Thank you for your time!

Simon Bridge

1. because it is energetically unfavorable due to the doping
2. a positive bias is usually accompanied by some more charge carriers from the wire used to connect the voltage - otherwise, yes, you'll just get a displacement of the charge carriers.

ViolentCorpse

Quote by Simon Bridge

2. a positive bias is usually accompanied by some more charge carriers from the wire used to connect the voltage - otherwise, yes, you'll just get a displacement of the charge carriers.

But wouldn't that again leave the connecting wires with a net charge? It seems to me that one element or another would have to sacrifice its neutrality for filling the deficiency of the charged atoms (ions), unless carriers are being injected into the device from some external source and as far as I know, a battery merely "pressures" the carriers forward not inject them into the circuit.

*Ratch*

VC,

Why don't the negative ions on p-side of the depletion region donate their respective extra electrons to the positive ions on the n-side of the region so they can both be happy (This sounds kind of weird, because those ions exist due to the very same process that I'm now asking to reverse :p ) ?

The p-type does not have "extra" electrons. The p-type impurity atoms accepted those electrons which diffused from the n-side, and became bound negative ions in order to fill out their outer valance orbital. Then they were able to fully bond covalently with their neighboring silicon or germanium atoms. The n-type had too many electrons, so those electrons filled the holes which diffused from the p-type material. Whether there are too many or too little holes or electrons is determined by whether full covalent bonds can be formed. Those electrons from the n-side and holes from the p-side moved into their neighbors regions due to diffusion. The n-type material wants to give away its extra electrons and the p-type material wants more electrons. Why would the process reverse? Does a pot of cold water become hot without an outside infusion of energy?
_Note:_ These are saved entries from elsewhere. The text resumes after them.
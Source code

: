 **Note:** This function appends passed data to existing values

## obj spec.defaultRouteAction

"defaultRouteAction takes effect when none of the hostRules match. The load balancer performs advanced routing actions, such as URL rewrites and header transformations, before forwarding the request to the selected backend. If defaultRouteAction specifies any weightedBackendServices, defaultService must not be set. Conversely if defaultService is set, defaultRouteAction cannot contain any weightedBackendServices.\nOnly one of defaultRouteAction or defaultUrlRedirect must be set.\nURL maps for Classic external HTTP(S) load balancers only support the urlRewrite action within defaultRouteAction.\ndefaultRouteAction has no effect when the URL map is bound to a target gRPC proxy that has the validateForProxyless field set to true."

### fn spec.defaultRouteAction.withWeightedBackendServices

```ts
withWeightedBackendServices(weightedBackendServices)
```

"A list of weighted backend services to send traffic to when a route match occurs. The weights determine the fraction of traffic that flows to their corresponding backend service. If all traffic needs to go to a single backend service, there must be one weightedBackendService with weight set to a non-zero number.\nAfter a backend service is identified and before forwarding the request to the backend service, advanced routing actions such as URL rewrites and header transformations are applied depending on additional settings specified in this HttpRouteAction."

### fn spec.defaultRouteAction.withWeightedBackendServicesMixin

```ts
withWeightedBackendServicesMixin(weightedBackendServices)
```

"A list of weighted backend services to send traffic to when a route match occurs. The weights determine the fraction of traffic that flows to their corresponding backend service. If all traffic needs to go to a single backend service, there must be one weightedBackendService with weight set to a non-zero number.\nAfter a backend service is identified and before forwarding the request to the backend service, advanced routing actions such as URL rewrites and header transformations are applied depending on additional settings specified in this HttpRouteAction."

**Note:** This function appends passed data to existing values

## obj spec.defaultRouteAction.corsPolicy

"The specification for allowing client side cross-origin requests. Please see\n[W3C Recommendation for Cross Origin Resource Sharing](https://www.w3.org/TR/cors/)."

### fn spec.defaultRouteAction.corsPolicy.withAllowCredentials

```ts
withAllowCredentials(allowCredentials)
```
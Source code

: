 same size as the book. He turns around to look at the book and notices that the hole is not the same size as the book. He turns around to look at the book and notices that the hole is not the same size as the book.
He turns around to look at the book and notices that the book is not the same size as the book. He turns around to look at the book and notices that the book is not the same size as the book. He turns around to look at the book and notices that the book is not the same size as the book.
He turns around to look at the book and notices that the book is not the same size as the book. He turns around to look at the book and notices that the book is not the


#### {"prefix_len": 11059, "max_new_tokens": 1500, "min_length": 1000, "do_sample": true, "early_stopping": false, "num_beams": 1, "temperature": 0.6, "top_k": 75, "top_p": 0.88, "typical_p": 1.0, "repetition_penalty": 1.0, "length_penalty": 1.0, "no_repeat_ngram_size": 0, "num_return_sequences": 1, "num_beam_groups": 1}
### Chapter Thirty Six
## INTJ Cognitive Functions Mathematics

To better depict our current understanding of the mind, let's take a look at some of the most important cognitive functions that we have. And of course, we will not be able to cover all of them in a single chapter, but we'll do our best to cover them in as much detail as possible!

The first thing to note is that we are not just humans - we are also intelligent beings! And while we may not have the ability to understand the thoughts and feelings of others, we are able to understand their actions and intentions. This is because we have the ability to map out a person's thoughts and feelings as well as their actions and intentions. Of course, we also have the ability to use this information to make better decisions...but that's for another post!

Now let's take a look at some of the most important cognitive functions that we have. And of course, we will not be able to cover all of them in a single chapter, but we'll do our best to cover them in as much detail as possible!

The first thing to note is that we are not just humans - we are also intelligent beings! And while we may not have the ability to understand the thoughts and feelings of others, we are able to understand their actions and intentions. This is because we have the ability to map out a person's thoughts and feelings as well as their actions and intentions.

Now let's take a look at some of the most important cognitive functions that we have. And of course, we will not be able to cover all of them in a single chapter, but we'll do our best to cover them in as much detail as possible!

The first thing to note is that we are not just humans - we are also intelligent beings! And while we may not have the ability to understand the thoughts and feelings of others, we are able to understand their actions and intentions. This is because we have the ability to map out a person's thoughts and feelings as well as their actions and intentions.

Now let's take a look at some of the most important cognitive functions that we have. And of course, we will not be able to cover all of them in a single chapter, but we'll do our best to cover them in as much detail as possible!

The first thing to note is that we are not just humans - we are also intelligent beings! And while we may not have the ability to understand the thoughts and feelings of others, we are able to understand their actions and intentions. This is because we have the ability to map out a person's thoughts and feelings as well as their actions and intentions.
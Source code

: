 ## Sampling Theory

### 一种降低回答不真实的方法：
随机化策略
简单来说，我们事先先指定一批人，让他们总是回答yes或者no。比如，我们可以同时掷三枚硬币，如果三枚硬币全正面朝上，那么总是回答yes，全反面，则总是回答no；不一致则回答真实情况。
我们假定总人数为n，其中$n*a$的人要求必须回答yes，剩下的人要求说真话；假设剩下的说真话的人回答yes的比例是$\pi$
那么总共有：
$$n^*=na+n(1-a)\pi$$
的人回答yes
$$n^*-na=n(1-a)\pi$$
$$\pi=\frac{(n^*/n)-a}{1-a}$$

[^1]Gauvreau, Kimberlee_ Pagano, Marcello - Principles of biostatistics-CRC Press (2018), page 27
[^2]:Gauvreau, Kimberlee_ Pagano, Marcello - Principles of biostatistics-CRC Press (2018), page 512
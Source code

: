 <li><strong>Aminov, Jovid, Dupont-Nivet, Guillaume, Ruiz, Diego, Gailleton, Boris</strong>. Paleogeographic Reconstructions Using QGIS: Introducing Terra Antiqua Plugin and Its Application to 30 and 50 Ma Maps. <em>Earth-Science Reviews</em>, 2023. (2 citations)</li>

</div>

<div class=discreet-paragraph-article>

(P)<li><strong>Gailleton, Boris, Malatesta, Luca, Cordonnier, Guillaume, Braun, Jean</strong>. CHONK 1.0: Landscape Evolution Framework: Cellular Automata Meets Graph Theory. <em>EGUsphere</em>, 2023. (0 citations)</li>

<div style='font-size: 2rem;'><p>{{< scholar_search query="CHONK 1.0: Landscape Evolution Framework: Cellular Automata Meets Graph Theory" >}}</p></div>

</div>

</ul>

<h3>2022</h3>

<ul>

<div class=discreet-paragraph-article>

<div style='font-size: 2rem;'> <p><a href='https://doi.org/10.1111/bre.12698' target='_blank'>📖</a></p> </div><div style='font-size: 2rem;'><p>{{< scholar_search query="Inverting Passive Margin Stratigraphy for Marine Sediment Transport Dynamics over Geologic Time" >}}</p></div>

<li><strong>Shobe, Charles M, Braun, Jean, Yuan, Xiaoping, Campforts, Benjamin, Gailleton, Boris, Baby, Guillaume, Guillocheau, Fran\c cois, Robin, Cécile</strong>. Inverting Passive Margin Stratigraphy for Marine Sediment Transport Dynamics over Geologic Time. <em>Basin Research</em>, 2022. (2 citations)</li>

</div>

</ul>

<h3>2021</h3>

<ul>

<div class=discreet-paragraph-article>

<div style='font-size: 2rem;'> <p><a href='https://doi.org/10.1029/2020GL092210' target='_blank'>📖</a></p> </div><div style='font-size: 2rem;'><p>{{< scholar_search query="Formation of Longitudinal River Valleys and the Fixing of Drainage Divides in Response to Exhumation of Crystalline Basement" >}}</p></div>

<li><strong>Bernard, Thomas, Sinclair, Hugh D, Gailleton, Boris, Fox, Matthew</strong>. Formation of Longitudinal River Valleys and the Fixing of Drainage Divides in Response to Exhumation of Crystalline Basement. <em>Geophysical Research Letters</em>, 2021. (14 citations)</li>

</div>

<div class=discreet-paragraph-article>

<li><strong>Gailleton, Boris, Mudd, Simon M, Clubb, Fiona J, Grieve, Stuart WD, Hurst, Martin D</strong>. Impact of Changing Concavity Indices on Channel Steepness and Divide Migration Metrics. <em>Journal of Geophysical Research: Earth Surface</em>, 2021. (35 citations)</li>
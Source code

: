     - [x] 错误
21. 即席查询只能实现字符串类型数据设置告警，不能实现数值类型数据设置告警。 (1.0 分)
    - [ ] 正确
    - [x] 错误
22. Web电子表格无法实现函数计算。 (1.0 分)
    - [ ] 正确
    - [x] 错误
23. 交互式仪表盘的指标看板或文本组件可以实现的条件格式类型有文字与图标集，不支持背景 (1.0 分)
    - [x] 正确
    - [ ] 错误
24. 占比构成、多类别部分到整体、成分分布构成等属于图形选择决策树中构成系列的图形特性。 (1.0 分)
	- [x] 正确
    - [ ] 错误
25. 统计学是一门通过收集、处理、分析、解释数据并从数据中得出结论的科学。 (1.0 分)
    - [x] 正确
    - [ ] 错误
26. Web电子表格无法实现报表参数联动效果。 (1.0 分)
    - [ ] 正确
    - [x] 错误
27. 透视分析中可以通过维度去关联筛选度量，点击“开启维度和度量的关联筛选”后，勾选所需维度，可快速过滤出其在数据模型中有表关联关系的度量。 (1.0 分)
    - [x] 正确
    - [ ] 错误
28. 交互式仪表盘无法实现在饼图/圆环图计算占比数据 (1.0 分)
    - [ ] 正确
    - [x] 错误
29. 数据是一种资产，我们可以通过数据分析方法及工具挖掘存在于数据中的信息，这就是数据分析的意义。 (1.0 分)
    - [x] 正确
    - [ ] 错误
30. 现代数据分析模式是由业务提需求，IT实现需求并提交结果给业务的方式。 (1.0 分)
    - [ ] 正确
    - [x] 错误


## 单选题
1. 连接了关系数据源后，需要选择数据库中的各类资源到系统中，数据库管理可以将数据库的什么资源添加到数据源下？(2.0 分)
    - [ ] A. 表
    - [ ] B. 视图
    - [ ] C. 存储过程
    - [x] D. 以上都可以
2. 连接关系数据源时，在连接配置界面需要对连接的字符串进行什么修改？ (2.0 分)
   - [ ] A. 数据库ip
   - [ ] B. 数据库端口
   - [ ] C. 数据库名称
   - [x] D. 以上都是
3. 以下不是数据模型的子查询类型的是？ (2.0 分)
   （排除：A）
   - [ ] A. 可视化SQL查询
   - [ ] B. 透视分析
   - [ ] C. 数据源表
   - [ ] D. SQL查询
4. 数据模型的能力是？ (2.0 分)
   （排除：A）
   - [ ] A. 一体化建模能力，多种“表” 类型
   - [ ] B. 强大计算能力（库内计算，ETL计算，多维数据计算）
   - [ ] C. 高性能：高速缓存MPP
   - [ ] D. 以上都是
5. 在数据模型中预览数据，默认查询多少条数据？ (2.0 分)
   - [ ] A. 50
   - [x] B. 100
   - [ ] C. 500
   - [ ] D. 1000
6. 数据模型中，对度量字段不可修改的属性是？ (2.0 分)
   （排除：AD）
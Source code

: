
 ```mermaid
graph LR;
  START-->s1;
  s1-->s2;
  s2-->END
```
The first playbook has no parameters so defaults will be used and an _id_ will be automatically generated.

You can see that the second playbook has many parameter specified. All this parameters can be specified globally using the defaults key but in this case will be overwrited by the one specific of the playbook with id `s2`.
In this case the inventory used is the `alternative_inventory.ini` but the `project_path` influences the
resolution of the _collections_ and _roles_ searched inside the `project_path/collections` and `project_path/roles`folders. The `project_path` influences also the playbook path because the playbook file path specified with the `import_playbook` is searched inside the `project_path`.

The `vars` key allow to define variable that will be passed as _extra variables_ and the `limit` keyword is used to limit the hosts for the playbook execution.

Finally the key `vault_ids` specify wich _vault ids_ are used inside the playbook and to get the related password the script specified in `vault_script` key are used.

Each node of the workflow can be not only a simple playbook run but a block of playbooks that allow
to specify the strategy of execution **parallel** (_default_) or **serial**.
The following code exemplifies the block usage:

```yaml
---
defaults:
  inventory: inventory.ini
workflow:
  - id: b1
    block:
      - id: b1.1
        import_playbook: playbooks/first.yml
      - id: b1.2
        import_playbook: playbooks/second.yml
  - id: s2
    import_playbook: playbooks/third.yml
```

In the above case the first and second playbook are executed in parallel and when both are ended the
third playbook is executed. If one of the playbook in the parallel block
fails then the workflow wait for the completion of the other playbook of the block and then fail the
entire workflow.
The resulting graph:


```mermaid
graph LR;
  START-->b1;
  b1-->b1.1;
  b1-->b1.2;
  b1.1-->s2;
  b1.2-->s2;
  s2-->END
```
2) After the application of a forward voltage, the width of the depletion region is reduced due to electrons falling in the +ve ions on the n-side, and holes falling in the -ve ions on the p-side, right? But those electrons and holes didn't exist independently, they belonged to their parent atoms that they've now left a net charge on to become a part of these new atoms. So in effect, those ions haven't been neutralized, only displaced to the right in n-side and to the left in the p-side. But this is not what theory says, so what am I missing here?

The voltage source supplies electrons to the n-type material, and supplies holes the p-type material by removing electrons, so I don't know why you see a problem. What does the theory say?

Quote by Simon Bridge
2. a positive bias is usually accompanied by some more charge carriers from the wire used to connect the voltage - otherwise, yes, you'll just get a displacement of the charge carriers.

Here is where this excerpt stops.